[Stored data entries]
::::

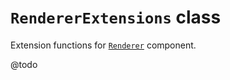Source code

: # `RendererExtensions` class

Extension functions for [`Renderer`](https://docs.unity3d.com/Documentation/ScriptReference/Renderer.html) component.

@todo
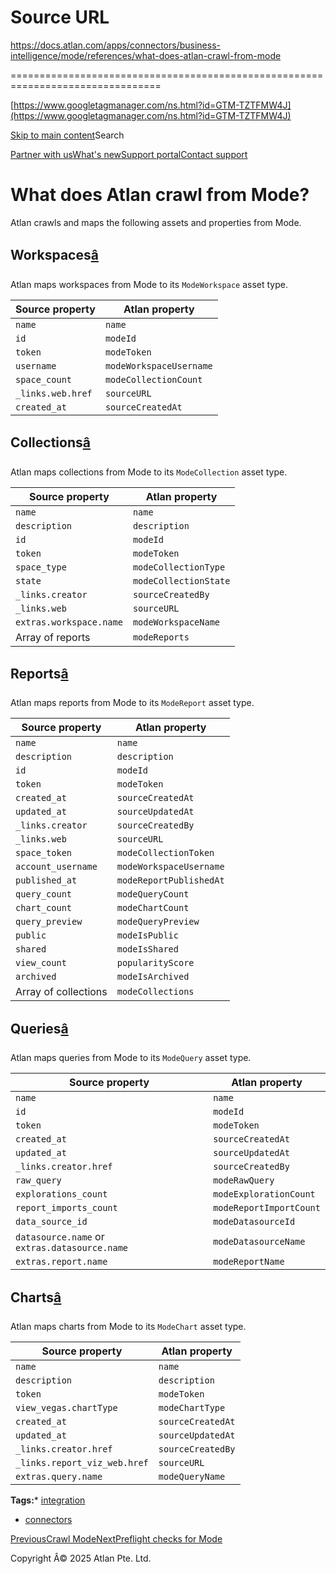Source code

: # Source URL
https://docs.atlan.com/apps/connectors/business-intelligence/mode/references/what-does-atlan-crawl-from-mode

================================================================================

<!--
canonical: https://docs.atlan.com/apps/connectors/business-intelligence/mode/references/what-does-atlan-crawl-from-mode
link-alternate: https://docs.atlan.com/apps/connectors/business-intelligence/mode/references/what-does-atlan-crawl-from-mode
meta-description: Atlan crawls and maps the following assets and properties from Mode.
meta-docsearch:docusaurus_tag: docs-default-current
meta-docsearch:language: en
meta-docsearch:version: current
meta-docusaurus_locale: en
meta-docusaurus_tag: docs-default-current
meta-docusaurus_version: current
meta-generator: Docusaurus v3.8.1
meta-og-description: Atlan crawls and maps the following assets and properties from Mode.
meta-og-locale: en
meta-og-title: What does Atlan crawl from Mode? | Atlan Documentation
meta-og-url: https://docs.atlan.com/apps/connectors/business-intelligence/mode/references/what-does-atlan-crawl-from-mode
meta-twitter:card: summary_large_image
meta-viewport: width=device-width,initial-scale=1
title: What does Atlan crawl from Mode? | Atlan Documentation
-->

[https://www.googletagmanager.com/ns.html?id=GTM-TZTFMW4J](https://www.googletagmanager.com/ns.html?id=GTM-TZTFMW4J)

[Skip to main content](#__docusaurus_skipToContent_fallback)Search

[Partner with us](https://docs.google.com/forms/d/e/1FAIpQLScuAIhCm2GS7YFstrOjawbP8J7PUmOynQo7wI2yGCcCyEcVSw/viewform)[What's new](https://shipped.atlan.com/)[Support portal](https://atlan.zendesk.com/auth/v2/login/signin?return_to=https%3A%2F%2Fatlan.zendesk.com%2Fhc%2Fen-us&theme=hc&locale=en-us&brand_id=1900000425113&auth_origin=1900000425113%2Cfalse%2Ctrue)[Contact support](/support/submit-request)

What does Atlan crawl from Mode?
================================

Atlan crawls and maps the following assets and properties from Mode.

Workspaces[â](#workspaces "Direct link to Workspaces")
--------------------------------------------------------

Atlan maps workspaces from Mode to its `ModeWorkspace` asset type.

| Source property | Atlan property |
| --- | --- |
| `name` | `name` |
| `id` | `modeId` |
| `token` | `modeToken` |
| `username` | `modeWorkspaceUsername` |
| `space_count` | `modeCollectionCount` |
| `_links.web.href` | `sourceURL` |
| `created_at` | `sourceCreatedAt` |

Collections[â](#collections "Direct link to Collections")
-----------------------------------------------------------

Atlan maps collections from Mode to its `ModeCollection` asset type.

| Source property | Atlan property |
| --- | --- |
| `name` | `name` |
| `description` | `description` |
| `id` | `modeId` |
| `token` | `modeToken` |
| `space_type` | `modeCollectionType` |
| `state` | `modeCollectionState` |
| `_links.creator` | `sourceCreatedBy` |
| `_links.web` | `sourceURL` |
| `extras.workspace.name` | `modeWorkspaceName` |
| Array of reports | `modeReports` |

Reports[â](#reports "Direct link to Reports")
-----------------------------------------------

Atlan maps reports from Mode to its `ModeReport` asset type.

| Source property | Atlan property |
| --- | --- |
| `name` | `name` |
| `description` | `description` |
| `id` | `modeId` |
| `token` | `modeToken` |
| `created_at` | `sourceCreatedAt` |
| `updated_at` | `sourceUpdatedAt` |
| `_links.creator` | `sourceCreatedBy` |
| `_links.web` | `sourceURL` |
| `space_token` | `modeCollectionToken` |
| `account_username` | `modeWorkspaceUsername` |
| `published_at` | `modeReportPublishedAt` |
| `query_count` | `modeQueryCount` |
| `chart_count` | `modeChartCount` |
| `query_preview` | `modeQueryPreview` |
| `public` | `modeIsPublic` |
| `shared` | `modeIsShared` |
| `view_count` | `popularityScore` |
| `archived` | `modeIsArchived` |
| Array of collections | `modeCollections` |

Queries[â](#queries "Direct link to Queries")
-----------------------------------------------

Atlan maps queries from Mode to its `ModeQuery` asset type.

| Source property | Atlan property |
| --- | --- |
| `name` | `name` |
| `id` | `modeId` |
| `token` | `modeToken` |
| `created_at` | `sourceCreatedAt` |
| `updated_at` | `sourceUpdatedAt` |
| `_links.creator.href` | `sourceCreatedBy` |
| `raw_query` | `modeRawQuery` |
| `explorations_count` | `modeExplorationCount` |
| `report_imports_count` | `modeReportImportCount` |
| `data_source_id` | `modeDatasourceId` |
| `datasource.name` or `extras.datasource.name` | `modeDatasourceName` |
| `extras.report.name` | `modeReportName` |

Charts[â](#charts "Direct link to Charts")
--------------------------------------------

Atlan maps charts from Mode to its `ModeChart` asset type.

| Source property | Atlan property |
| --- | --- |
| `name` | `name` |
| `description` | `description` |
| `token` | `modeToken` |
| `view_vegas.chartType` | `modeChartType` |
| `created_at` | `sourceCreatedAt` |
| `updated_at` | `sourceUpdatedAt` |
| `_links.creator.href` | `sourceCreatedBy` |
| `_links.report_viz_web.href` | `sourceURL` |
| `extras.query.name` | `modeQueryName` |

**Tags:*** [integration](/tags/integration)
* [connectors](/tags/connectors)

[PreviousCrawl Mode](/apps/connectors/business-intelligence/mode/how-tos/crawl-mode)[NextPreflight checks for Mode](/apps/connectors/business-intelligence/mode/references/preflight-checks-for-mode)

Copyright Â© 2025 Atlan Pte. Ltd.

::::

WHAT YOU NEED TO DO: Pull out every line in the data above that has the word "modeWorkspaceUsername".

ANSWER FOR THIS EXERCISE:
| `username` | `modeWorkspaceUsername` |
| `account_username` | `modeWorkspaceUsername` |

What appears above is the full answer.